RECORDS SUPPLIED:
[Start of section]

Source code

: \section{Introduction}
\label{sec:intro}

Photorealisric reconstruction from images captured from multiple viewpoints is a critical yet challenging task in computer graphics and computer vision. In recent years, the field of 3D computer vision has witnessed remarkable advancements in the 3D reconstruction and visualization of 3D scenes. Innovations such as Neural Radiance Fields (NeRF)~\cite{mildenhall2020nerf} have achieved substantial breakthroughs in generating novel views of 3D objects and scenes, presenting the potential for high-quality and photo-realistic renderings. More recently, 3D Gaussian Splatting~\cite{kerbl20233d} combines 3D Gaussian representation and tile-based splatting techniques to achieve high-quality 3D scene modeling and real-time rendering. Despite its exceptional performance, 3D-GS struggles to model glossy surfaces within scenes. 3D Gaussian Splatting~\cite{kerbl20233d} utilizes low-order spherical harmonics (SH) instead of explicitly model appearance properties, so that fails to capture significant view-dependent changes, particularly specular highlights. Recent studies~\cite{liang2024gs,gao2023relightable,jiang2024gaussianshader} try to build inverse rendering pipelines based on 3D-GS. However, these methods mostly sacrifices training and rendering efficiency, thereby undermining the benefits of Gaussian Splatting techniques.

[End of section]
[Start of section]

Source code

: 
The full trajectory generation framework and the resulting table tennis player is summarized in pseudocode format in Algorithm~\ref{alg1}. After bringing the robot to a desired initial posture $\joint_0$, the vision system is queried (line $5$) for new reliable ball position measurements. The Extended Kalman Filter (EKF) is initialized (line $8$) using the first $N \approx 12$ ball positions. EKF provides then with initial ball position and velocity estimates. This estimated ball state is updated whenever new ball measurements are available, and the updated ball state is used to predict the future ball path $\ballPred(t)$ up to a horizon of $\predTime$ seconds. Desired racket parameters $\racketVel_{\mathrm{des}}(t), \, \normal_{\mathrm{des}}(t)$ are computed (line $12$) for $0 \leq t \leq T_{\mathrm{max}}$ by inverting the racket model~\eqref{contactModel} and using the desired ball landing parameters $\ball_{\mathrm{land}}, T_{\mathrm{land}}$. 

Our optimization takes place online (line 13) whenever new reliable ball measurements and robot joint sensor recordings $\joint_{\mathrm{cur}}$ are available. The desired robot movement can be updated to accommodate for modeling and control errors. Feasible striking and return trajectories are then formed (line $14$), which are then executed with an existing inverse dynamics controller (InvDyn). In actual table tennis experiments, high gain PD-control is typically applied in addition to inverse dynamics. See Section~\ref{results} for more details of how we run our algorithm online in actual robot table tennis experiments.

[End of section]

REQUIREMENT:
Among the records above, how many lines contain the word "vision"? Answer with the number by itself.

RESPONSE TO THE TASK:
2